Digital Opportunity Trust (DOT) is announcing a timely collaboration with IBM to empower young women and men in Africa and the Middle East with the digital skills, workforce-readiness proficiencies, and business knowledge needed for successful careers, social well-being and economic growth.
DOT will work with local organisations to help young people tap into IBM’s free Open P-TECH’s (ptech.org) career-readiness curricula. The platform equips learners with competencies in foundational technologies used in all industries – such as AI, cloud computing and cybersecurity – along with professional workplace skills like design-thinking, teaming, and presentations.
Together, the organisations will aim to reach at least 40,000 young people in eight countries – Rwanda, Tanzania, Uganda, Zambia, Malawi, Ghana, Jordan and Lebanon. 70% of the youth will be young women.

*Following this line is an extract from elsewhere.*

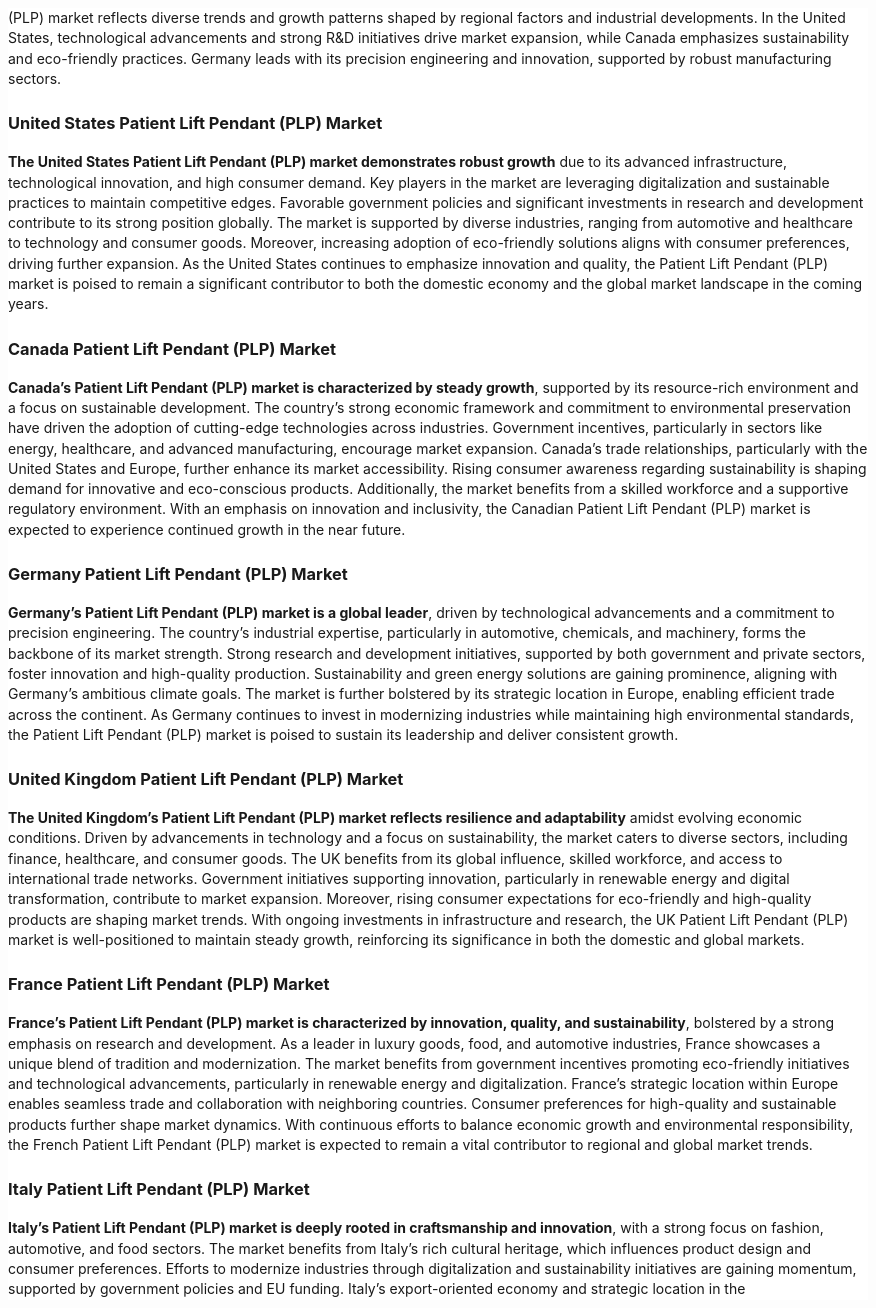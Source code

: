(PLP) market reflects diverse trends and growth patterns shaped by regional factors and industrial developments. In the United States, technological advancements and strong R&amp;D initiatives drive market expansion, while Canada emphasizes sustainability and eco-friendly practices. Germany leads with its precision engineering and innovation, supported by robust manufacturing sectors.</span></em></p></blockquote><h3><strong>United States Patient Lift Pendant (PLP) Market</strong></h3><p><strong>The United States Patient Lift Pendant (PLP) market demonstrates robust growth</strong> due to its advanced infrastructure, technological innovation, and high consumer demand. Key players in the market are leveraging digitalization and sustainable practices to maintain competitive edges. Favorable government policies and significant investments in research and development contribute to its strong position globally. The market is supported by diverse industries, ranging from automotive and healthcare to technology and consumer goods. Moreover, increasing adoption of eco-friendly solutions aligns with consumer preferences, driving further expansion. As the United States continues to emphasize innovation and quality, the Patient Lift Pendant (PLP) market is poised to remain a significant contributor to both the domestic economy and the global market landscape in the coming years.</p><h3><strong>Canada Patient Lift Pendant (PLP) Market</strong></h3><p><strong>Canada&rsquo;s Patient Lift Pendant (PLP) market is characterized by steady growth</strong>, supported by its resource-rich environment and a focus on sustainable development. The country&rsquo;s strong economic framework and commitment to environmental preservation have driven the adoption of cutting-edge technologies across industries. Government incentives, particularly in sectors like energy, healthcare, and advanced manufacturing, encourage market expansion. Canada&rsquo;s trade relationships, particularly with the United States and Europe, further enhance its market accessibility. Rising consumer awareness regarding sustainability is shaping demand for innovative and eco-conscious products. Additionally, the market benefits from a skilled workforce and a supportive regulatory environment. With an emphasis on innovation and inclusivity, the Canadian Patient Lift Pendant (PLP) market is expected to experience continued growth in the near future.</p><h3><strong>Germany Patient Lift Pendant (PLP) Market</strong></h3><p><strong>Germany&rsquo;s Patient Lift Pendant (PLP) market is a global leader</strong>, driven by technological advancements and a commitment to precision engineering. The country&rsquo;s industrial expertise, particularly in automotive, chemicals, and machinery, forms the backbone of its market strength. Strong research and development initiatives, supported by both government and private sectors, foster innovation and high-quality production. Sustainability and green energy solutions are gaining prominence, aligning with Germany&rsquo;s ambitious climate goals. The market is further bolstered by its strategic location in Europe, enabling efficient trade across the continent. As Germany continues to invest in modernizing industries while maintaining high environmental standards, the Patient Lift Pendant (PLP) market is poised to sustain its leadership and deliver consistent growth.</p><h3><strong>United Kingdom Patient Lift Pendant (PLP) Market</strong></h3><p><strong>The United Kingdom&rsquo;s Patient Lift Pendant (PLP) market reflects resilience and adaptability</strong> amidst evolving economic conditions. Driven by advancements in technology and a focus on sustainability, the market caters to diverse sectors, including finance, healthcare, and consumer goods. The UK benefits from its global influence, skilled workforce, and access to international trade networks. Government initiatives supporting innovation, particularly in renewable energy and digital transformation, contribute to market expansion. Moreover, rising consumer expectations for eco-friendly and high-quality products are shaping market trends. With ongoing investments in infrastructure and research, the UK Patient Lift Pendant (PLP) market is well-positioned to maintain steady growth, reinforcing its significance in both the domestic and global markets.</p><h3><strong>France Patient Lift Pendant (PLP) Market</strong></h3><p><strong>France&rsquo;s Patient Lift Pendant (PLP) market is characterized by innovation, quality, and sustainability</strong>, bolstered by a strong emphasis on research and development. As a leader in luxury goods, food, and automotive industries, France showcases a unique blend of tradition and modernization. The market benefits from government incentives promoting eco-friendly initiatives and technological advancements, particularly in renewable energy and digitalization. France&rsquo;s strategic location within Europe enables seamless trade and collaboration with neighboring countries. Consumer preferences for high-quality and sustainable products further shape market dynamics. With continuous efforts to balance economic growth and environmental responsibility, the French Patient Lift Pendant (PLP) market is expected to remain a vital contributor to regional and global market trends.</p><h3><strong>Italy Patient Lift Pendant (PLP) Market</strong></h3><p><strong>Italy&rsquo;s Patient Lift Pendant (PLP) market is deeply rooted in craftsmanship and innovation</strong>, with a strong focus on fashion, automotive, and food sectors. The market benefits from Italy&rsquo;s rich cultural heritage, which influences product design and consumer preferences. Efforts to modernize industries through digitalization and sustainability initiatives are gaining momentum, supported by government policies and EU funding. Italy&rsquo;s export-oriented economy and strategic location in the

The pandemic has laid bare the gaps and inequitable access to the digital literacy, employment and entrepreneurship skills that youth require to innovate, compete for jobs, or start businesses in a digital economy. The gender gap is extreme – with women over 50% less likely to be online than men in least developed countries, where 390 million women remain unconnected.
Poised to change this are IBM’s new Open P-TECH digital education platform with its potential to scale within formal and informal education systems, and the support of DOT’s network of young leaders with the facilitation, coaching and peer-to-peer talents that are critical to the effectiveness, application and retention of online learning.
“Providing career skills to youth, particularly young women and those from under-resourced communities, can be life-changing,” said Justina Nixon-Saintil, IBM Vice President and Global Head-Corporate Social Responsibility. With resources like IBM Open P-Tech bolstered by the efforts of organisations like Digital Opportunity Trust, we aim to advance equity and create access to opportunity.”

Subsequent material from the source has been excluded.